世界は右利き仕様?「左利き」の憂鬱と広がるユニバーサルデザイン

#SHOW CASE

あなたは「右利き」ですか?それとも「左利き」ですか?スポーツ業界では重宝されることも多い「左利き」の人。どのスポーツにおいても右利きとの回転やタイミングの違いで、有利になることがしばし挙げられます。スポーツ番組などを見ていると、左手でご飯を食べる練習をしていた。というエピソードなどを耳にするほど、時として左利きは優位性を示します。

日本国内では約9割が右利き、残りの約1割が左利きと言われています。つまり約10人に1人は左利きということです。
しかし、実はこの左利きの方々が思わぬところで不便を感じていることをご存知でしょうか。

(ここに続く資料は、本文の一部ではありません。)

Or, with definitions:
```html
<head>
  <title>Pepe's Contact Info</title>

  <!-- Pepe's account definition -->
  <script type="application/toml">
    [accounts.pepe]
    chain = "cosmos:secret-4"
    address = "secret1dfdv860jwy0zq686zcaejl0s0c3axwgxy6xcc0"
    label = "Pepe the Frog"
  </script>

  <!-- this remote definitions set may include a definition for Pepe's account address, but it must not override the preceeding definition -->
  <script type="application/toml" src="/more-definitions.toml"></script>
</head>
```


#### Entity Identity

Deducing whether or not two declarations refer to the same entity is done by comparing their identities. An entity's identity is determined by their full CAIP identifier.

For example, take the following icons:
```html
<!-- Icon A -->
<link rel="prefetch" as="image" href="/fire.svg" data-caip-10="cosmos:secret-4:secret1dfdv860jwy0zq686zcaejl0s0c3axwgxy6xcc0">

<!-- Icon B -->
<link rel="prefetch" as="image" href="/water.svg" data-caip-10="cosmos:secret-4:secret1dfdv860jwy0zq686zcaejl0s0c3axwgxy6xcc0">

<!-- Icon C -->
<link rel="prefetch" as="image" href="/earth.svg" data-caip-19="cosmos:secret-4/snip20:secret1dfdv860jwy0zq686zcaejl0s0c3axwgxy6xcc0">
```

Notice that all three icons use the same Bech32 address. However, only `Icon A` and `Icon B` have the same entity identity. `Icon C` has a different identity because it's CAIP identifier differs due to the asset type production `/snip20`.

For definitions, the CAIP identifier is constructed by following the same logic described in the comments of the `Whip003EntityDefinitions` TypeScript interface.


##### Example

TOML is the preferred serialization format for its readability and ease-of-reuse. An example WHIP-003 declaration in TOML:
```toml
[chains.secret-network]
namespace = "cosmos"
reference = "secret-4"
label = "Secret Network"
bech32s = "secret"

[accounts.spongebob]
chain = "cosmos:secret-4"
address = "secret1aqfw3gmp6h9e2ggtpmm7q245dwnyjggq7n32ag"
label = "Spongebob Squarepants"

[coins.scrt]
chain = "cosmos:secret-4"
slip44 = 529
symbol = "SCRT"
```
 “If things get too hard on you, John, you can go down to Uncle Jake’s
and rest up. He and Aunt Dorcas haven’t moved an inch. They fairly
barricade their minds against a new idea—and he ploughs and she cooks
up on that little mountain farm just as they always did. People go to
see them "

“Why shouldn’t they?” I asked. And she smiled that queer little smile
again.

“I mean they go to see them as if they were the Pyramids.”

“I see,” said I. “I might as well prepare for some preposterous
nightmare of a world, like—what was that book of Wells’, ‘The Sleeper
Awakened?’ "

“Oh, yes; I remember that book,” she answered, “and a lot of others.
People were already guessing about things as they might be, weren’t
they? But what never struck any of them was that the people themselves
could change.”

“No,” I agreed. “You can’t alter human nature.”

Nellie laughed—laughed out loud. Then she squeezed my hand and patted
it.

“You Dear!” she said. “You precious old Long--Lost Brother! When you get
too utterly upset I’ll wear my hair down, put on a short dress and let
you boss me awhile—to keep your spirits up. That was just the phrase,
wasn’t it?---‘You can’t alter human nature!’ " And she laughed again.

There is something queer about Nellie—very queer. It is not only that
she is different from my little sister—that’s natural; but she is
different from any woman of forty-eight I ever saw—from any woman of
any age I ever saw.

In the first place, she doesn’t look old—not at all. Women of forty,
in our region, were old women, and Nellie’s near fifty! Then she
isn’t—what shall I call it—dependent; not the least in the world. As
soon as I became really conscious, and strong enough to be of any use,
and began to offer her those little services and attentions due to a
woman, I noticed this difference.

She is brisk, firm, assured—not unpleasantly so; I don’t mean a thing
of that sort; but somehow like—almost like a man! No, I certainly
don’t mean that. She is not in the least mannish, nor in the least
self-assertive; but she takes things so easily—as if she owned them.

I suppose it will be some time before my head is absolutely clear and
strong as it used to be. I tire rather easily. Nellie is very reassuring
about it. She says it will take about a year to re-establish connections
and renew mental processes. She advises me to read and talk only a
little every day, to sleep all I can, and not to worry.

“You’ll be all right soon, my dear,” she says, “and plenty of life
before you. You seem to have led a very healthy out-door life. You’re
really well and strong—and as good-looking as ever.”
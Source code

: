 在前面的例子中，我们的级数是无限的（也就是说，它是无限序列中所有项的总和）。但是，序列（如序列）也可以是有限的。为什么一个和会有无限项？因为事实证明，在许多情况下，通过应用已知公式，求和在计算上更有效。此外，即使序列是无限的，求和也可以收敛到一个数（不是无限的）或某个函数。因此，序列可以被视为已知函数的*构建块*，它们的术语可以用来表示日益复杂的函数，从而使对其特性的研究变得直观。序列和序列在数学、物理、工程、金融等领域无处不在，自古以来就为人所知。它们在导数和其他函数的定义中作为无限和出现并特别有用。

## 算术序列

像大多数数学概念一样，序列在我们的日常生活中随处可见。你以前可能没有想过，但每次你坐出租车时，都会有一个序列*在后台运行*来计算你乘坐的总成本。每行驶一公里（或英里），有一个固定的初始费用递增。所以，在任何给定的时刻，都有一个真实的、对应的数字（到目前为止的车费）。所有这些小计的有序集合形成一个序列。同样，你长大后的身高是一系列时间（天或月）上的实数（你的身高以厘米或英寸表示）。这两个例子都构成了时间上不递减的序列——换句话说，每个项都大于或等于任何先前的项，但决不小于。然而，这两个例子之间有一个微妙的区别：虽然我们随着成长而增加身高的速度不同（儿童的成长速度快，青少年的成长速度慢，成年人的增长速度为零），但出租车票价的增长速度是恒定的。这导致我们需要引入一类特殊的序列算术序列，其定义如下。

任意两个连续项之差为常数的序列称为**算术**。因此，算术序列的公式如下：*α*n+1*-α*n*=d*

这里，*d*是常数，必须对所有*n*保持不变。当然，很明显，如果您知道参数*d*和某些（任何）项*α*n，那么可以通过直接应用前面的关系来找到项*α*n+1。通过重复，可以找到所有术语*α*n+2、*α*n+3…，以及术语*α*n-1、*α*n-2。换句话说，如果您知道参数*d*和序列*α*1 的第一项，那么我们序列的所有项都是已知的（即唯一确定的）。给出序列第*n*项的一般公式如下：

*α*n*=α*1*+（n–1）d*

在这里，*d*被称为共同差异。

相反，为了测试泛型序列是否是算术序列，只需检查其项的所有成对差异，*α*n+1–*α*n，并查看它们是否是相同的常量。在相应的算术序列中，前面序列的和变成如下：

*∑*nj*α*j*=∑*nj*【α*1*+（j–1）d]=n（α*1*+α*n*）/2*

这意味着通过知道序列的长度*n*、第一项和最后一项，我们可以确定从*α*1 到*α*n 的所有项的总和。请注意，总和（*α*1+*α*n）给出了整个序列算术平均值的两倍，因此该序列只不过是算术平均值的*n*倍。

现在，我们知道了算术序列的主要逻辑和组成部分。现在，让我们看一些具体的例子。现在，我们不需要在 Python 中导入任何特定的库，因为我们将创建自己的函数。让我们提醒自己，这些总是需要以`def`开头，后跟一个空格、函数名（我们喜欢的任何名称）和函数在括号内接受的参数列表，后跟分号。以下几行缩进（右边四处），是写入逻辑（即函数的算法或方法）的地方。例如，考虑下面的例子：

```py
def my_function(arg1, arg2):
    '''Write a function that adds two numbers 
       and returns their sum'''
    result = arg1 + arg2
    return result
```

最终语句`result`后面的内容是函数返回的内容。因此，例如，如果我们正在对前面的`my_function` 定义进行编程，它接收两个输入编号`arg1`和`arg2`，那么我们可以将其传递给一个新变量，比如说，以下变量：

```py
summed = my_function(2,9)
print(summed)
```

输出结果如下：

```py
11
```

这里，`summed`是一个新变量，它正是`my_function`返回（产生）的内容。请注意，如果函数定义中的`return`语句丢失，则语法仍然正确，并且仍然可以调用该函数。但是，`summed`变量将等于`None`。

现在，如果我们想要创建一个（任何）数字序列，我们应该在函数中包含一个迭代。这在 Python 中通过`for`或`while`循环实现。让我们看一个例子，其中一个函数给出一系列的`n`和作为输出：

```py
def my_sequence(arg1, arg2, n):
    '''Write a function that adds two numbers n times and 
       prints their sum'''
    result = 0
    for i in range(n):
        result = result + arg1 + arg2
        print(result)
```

さて、今回は「利き手」に関して皆さんと一緒に考えてみたいと思います。

不便!左利きの悩み

日本で多数派である右利きの方にとっては当たり前のことで何も思わない日常にも、左利きの方にとっては不便と感じることが溢れています。
実際に左利きの方がどんなことに不便を感じているのかを調べてみました。文房具のゼブラ株式会社が実施した、左利き100人を対象にしたアンケートでは下記の7項目がランクインしています。
①ハサミやカッターが使いにくい
②食事で左隣と腕がぶつかる
③お玉でスープがすくいにくい
④自動改札がタッチしにくい
⑤ペンで手書きしにくい
⑥急須でお茶が入れずらい
⑦蛍光ペンをまっすぐ引けない

どれも右利きであれば気付かず、しかし言われてみると察しがつくものばかり。左利きの方はこのように、日常の中で不便を被っていることがよくわかります。

広がりを見せる「ユニバーサルデザイン」

ユニバーサルデザインとは、その名の通り文化・言語・国籍や年齢・性別・能力などの違いにかかわらず、可能な限り多くの人が使うことができるように設計されたデザインのことを指します。1980年代にアメリカで提唱されて以降、世界中で様々なモノ・コトに展開がされてきました。
私たちにも身近な例で言うと、目が見えない人にもシャンプーとリンスの見分けがつくようにシャンプーのボトルにつけられた突起や、ノンステップバス、ピクトグラムなどが挙げられます。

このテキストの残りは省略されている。